A syntax-highlighting pager for git, diff, grep, and blame output
https://dandavison.github.io/delta/
MIT License
24.03k stars 390 forks source link

🐛 delta is much slower starting with `0.10.3` (`0.11.0` included) #824

Closed infokiller closed 2 years ago

infokiller commented 2 years ago

delta is much slower for me starting from 0.10.3. I was able to reproduce that without any gitconfig customizations. I will try to add a docker command to reproduce this, but wanted to open an issue in case others run into this.

dandavison commented 2 years ago

Hi @infokiller (and @nymous) thanks. Would you be able to use make benchmark in the delta repository to obtain timings? You would need to install the Rust dev tool chain but that should be straightforward. If you can't install the dev tool chain, you can still obtain a timing for your installed version of delta by editing the Makefile target named benchmark to change the path to the delta executable.

infokiller commented 2 years ago

Thanks for the quick response @dandavison (and wonderful project of course!). Yes, I didn't know about the benchmark target, I'll run it and post results.

dandavison commented 2 years ago

Great! (And you'll see you need to install hyperfine).

dandavison commented 2 years ago

What's your OS?

infokiller commented 2 years ago
❯ uname -a
Linux desk18 5.14.18-hardened1-1-hardened #1 SMP PREEMPT Sun, 14 Nov 2021 16:10:03 +0000 x86_64 GNU/Linux
infokiller commented 2 years ago

Benchmark results are not significantly different:

❯ make benchmark
cargo build --release
   Compiling git-delta v0.10.2 (/home/user/src/config/delta)
    Finished release [optimized] target(s) in 11.10s
git log -p 23c292d3f25c67082a2ba315a187268be1a9b0ab > /tmp/delta-benchmark-input.gitdiff
hyperfine 'target/release/delta --no-gitconfig < /tmp/delta-benchmark-input.gitdiff > /dev/null'
Benchmark 1: target/release/delta --no-gitconfig < /tmp/delta-benchmark-input.gitdiff > /dev/null
  Time (mean ± σ):      2.563 s ±  0.074 s    [User: 1.493 s, System: 0.935 s]
  Range (min … max):    2.484 s …  2.737 s    10 runs

  Warning: Statistical outliers were detected. Consider re-running this benchmark on a quiet PC without any interferences from other programs. It might help to use the '--warmup' or '--prepare' options.

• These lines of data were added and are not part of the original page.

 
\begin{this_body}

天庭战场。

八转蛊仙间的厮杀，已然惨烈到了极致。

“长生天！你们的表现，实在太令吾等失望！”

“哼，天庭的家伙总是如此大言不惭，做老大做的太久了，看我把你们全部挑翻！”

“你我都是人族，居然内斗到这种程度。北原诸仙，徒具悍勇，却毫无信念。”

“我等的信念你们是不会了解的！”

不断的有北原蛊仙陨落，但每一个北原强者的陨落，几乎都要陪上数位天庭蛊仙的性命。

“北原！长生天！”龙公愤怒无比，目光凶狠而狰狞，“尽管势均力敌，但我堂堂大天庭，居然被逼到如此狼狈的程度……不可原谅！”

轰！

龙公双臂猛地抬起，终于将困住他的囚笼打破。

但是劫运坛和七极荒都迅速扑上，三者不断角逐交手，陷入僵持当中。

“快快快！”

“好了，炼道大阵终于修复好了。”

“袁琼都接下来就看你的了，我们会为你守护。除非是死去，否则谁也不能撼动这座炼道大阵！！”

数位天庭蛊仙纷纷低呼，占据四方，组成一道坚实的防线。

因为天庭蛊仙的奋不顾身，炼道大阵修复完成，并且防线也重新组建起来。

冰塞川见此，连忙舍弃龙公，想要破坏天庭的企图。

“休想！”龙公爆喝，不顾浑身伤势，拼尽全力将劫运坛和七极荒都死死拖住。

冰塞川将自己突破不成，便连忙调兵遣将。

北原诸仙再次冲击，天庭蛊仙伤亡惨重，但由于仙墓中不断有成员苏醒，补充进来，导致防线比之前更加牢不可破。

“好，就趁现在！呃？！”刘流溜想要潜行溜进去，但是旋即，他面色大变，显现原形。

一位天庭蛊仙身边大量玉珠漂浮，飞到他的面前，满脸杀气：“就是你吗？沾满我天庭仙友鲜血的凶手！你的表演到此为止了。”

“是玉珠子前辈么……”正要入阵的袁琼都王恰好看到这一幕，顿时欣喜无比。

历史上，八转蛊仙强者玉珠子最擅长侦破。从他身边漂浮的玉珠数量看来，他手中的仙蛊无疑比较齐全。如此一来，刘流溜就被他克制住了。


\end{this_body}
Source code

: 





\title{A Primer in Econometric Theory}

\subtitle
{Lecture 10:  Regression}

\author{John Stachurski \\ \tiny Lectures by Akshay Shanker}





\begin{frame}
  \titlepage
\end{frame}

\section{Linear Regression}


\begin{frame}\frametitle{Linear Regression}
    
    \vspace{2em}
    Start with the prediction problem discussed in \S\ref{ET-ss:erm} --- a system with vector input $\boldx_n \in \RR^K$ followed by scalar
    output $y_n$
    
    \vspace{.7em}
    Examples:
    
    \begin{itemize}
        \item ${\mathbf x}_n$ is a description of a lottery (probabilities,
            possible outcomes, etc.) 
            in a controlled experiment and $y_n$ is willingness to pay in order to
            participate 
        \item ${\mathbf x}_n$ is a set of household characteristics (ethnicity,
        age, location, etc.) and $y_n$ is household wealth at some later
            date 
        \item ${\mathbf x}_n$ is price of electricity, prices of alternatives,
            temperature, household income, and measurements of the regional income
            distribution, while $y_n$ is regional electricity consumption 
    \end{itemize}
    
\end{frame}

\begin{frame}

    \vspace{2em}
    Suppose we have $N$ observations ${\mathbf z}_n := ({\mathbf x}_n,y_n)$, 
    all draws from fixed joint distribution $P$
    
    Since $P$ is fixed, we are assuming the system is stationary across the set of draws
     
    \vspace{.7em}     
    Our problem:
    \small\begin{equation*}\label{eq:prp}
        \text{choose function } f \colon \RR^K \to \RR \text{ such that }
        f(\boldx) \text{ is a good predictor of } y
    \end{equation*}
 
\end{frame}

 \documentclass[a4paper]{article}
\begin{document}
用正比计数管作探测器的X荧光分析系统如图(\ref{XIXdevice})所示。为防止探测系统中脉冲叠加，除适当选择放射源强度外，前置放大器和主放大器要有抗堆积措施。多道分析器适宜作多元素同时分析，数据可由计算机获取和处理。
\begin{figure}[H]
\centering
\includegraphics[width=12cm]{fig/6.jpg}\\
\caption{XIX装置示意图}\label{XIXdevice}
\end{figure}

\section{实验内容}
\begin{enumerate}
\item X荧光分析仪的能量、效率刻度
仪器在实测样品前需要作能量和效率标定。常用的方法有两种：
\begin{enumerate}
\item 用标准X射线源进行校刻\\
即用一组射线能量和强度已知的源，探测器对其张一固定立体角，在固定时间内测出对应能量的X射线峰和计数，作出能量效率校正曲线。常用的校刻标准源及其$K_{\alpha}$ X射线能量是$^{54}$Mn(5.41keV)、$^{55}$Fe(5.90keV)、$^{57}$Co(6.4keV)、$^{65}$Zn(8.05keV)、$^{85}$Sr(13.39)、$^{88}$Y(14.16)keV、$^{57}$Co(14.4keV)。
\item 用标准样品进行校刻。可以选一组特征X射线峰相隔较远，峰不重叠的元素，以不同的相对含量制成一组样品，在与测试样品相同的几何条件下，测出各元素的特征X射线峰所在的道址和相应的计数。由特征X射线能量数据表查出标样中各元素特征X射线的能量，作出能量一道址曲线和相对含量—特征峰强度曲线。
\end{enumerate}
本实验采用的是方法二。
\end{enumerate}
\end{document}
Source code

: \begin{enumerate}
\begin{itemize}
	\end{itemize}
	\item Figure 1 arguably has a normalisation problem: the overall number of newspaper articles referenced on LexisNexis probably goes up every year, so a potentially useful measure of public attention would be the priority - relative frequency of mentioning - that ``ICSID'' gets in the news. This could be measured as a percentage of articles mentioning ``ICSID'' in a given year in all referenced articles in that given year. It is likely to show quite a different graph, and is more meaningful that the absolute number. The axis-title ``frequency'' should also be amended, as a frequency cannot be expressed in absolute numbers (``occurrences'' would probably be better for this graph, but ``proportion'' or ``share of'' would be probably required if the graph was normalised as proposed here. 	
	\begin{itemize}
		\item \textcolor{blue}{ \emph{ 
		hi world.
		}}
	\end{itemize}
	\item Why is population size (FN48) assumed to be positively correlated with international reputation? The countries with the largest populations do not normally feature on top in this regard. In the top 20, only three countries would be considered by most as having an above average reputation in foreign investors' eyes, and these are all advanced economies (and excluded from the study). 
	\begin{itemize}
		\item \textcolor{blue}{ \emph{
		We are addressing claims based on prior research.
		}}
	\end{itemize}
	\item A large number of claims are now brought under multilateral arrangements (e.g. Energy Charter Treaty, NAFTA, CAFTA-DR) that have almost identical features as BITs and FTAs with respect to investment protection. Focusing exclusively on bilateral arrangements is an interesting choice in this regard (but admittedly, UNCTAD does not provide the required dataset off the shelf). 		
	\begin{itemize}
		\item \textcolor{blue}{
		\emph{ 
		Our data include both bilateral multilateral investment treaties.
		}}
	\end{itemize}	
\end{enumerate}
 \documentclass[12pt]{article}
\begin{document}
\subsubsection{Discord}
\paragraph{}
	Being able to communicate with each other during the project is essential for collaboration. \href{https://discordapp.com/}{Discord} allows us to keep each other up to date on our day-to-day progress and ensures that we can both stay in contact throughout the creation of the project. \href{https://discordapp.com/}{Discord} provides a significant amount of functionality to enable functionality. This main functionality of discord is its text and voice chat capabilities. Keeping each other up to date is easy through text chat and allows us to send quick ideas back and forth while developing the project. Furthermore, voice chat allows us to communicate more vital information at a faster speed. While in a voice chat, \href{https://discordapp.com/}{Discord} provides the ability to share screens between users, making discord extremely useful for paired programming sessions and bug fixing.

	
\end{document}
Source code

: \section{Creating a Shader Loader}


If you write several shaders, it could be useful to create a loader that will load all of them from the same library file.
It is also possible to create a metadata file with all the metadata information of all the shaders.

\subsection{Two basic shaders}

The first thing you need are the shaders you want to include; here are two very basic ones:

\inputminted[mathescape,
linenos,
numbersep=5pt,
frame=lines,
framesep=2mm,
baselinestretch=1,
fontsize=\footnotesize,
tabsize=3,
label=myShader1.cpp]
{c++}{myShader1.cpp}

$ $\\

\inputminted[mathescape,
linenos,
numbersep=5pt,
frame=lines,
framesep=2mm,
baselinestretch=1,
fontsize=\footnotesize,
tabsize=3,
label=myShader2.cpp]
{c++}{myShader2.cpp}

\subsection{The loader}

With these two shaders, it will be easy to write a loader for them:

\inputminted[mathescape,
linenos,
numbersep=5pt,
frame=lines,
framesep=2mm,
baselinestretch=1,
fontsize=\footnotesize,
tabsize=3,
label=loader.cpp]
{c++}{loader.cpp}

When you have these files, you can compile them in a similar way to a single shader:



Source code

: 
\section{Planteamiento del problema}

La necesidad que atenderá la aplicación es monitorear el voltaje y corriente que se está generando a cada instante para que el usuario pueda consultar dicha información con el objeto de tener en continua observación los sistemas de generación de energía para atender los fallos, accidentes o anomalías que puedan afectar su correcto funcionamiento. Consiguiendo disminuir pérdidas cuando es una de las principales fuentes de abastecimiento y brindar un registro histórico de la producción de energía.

make benchmark | 37.170 total | 67.89s user | 10.46s system | 210% cpu | 569 MB memory
❯ gco 0.11.0
Previous HEAD position was 2f21f08 Bump version
HEAD is now at 31b402a Document merge conflict handling
❯ make benchmark
cargo build --release
   Compiling git-delta v0.11.0 (/home/user/src/config/delta)
    Finished release [optimized] target(s) in 10.92s
git log -p 23c292d3f25c67082a2ba315a187268be1a9b0ab > /tmp/delta-benchmark-input.gitdiff
hyperfine --warmup 10 --min-runs 20 \
        'target/release/delta --no-gitconfig < /tmp/delta-benchmark-input.gitdiff > /dev/null'
Benchmark 1: target/release/delta --no-gitconfig < /tmp/delta-benchmark-input.gitdiff > /dev/null
  Time (mean ± σ):      2.523 s ±  0.057 s    [User: 1.456 s, System: 0.882 s]
  Range (min … max):    2.445 s …  2.659 s    20 runs

make benchmark | 1:26.93 total | 96.85s user | 27.67s system | 143% cpu | 589 MB memory
infokiller commented 2 years ago

Update: scratch that, I think I can actually reproduce it, will post results soon

@dandavison I also tried to manually benchmark it by running delta a.txt b.txt repeatedly in a shell but wasn't able to reproduce the slowness. Could it be due to different behavior when the output for delta is a terminal or a file?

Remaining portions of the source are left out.